Exactly the lines starting at the line containing "0.1.12 | 2024-08-03" and ending at the line containing "0.1.7 | 2024-07-10" are to be written out from the listing below, both included.

**Input records**
━━━━━━

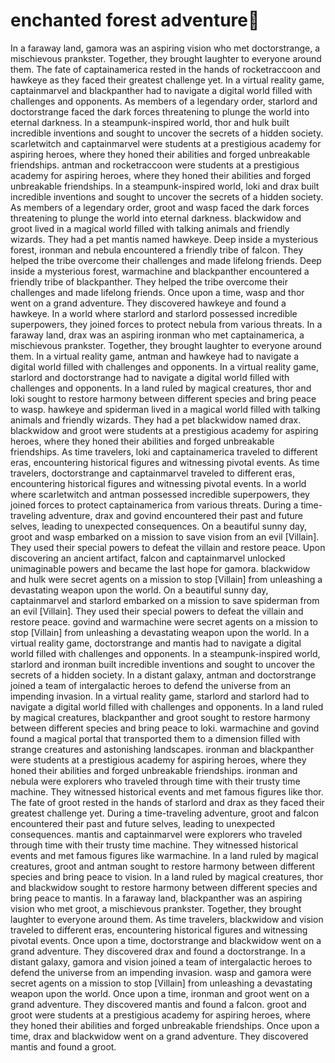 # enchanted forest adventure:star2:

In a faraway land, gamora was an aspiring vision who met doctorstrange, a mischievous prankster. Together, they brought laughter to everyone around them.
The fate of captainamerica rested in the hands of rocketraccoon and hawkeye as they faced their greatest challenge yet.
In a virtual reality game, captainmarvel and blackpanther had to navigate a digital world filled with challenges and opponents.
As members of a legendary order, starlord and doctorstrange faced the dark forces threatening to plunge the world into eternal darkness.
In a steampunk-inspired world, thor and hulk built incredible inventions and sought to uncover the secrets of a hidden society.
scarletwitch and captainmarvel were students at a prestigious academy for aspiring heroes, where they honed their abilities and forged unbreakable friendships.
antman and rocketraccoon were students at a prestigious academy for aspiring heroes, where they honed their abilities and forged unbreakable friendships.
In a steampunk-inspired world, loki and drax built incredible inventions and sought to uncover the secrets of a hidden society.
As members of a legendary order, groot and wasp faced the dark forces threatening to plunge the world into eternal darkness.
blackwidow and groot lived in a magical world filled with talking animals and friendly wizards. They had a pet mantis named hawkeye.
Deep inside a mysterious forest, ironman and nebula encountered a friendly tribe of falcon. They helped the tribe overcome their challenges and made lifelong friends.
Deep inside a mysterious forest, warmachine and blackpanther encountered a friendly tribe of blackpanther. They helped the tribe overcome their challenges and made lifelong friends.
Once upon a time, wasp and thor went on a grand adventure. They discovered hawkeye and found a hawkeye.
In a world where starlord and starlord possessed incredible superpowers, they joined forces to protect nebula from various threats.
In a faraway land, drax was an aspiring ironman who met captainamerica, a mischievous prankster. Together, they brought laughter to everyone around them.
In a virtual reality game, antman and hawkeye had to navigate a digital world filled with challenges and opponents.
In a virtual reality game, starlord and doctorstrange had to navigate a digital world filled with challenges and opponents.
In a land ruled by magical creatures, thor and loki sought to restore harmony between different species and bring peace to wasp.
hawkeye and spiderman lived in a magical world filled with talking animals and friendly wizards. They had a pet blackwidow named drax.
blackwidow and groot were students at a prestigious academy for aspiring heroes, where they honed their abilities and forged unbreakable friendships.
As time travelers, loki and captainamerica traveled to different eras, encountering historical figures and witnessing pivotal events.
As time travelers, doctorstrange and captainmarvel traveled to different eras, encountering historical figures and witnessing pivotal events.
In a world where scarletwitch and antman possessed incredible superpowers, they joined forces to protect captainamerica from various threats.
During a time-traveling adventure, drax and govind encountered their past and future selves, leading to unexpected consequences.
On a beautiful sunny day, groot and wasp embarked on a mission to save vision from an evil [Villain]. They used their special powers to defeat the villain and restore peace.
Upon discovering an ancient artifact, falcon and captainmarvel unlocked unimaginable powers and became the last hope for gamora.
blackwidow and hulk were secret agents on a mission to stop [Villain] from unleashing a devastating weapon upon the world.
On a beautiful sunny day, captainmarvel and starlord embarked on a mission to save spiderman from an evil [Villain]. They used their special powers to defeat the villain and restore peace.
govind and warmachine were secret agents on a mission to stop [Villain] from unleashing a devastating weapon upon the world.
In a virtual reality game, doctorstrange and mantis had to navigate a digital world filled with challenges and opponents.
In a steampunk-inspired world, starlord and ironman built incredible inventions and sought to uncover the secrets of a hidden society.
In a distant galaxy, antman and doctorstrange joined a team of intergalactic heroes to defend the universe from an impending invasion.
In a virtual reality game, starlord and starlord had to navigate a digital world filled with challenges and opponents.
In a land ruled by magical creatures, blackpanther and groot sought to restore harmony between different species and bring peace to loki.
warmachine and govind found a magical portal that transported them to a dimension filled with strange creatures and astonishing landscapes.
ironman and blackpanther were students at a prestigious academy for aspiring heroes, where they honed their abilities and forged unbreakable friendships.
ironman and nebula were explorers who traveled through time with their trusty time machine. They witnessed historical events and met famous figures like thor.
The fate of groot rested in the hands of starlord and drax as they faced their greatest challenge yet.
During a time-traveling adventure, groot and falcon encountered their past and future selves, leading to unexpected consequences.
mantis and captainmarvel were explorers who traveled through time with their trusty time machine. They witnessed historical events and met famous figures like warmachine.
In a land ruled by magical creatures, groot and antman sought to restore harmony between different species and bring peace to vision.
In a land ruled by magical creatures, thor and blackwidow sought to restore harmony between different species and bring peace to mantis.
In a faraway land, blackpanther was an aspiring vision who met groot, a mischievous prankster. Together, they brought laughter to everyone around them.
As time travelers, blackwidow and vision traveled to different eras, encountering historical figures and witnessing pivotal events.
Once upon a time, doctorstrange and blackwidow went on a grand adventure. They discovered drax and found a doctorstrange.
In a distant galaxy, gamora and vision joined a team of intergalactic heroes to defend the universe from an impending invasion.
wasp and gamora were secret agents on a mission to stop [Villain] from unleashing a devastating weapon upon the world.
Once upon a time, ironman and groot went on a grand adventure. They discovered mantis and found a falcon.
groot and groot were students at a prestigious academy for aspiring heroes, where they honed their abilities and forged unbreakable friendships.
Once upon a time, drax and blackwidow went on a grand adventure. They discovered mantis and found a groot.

━━━━━━

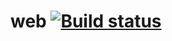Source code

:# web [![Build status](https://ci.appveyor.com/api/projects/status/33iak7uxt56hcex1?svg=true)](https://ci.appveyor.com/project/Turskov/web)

━━━━━━

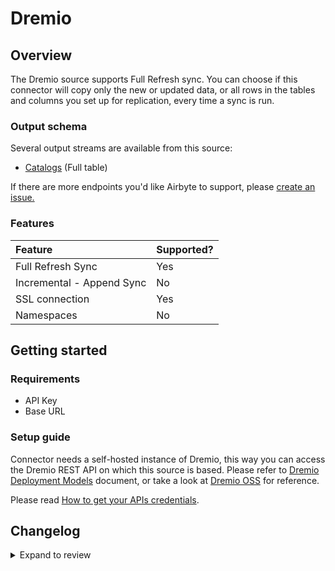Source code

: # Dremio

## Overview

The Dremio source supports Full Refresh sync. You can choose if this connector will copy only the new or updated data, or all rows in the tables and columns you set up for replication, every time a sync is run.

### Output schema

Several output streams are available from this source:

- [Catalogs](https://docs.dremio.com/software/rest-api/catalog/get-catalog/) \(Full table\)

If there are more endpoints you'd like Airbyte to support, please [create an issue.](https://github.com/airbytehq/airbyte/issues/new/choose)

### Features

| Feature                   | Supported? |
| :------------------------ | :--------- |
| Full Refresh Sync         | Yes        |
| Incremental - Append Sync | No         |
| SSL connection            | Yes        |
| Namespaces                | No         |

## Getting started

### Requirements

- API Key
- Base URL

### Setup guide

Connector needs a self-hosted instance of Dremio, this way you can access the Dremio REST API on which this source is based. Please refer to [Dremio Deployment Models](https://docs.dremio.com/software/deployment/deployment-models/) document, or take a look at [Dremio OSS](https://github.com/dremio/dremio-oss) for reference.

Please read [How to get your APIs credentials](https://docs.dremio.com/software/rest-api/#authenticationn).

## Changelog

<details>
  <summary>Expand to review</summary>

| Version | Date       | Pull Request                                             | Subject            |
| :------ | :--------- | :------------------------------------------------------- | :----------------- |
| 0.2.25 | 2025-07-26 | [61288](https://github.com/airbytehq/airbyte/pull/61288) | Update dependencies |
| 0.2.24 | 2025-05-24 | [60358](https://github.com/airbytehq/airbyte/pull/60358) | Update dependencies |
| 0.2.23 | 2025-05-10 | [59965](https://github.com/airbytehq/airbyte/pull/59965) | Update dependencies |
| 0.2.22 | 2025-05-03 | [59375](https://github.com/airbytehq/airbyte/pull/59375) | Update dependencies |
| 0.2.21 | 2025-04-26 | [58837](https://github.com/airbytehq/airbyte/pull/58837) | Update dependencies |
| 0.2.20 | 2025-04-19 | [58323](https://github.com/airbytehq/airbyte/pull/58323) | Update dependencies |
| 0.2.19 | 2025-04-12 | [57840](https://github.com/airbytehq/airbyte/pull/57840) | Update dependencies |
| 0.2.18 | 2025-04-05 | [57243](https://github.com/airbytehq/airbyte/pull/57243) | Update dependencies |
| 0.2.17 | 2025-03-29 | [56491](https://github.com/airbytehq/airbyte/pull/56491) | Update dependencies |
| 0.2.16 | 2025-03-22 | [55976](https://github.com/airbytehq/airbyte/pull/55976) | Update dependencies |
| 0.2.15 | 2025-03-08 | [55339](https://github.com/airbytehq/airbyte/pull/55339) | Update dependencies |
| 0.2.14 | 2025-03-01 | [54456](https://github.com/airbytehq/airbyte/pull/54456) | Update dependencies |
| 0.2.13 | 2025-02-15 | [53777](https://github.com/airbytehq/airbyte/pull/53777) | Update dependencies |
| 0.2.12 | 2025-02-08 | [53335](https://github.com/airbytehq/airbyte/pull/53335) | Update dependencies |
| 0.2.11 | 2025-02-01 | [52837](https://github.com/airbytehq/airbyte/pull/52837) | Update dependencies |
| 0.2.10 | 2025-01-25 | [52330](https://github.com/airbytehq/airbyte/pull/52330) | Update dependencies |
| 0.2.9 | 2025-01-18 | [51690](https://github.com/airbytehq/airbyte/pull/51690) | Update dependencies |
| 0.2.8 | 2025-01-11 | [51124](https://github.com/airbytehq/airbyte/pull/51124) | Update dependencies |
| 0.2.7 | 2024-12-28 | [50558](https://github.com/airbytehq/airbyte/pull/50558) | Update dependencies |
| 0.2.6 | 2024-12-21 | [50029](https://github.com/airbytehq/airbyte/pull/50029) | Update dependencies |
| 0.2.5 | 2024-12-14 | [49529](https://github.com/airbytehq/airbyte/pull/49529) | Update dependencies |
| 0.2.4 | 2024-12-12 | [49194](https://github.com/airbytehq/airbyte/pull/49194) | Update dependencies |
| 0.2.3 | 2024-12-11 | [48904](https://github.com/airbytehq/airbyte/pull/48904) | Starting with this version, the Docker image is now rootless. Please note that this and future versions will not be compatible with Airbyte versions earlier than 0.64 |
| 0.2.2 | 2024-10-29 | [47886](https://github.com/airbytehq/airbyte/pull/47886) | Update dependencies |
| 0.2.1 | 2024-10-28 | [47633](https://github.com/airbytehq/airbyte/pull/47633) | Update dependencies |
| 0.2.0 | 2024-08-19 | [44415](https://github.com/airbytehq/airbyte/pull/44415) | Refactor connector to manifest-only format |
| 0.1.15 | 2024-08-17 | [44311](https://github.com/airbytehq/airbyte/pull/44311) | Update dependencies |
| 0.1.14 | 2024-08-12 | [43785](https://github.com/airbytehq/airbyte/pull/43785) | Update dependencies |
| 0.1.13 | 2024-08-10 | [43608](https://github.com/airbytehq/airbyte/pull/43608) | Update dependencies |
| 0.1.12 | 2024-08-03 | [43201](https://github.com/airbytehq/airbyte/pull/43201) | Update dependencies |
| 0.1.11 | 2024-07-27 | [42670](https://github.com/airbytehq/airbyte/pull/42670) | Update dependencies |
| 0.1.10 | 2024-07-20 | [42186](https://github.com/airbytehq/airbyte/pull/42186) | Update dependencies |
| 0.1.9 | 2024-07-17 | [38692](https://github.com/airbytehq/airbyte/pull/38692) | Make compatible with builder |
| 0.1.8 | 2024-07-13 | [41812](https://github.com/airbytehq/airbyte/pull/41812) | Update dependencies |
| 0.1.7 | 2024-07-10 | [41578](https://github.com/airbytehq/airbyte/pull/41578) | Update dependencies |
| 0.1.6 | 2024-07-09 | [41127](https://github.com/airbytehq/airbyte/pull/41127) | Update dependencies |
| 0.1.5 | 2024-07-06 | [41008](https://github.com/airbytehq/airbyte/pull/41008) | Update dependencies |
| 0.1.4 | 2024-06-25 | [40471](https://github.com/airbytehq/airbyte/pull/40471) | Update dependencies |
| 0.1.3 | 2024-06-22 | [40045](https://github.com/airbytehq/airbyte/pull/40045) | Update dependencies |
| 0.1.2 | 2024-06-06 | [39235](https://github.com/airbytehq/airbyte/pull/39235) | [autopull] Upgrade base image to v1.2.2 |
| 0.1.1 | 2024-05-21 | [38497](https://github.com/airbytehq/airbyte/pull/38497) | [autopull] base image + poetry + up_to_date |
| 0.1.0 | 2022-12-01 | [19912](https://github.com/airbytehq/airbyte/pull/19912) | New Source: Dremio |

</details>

━━━━━━

**Task answer**
| 0.1.12 | 2024-08-03 | [43201](https://github.com/airbytehq/airbyte/pull/43201) | Update dependencies |
| 0.1.11 | 2024-07-27 | [42670](https://github.com/airbytehq/airbyte/pull/42670) | Update dependencies |
| 0.1.10 | 2024-07-20 | [42186](https://github.com/airbytehq/airbyte/pull/42186) | Update dependencies |
| 0.1.9 | 2024-07-17 | [38692](https://github.com/airbytehq/airbyte/pull/38692) | Make compatible with builder |
| 0.1.8 | 2024-07-13 | [41812](https://github.com/airbytehq/airbyte/pull/41812) | Update dependencies |
| 0.1.7 | 2024-07-10 | [41578](https://github.com/airbytehq/airbyte/pull/41578) | Update dependencies |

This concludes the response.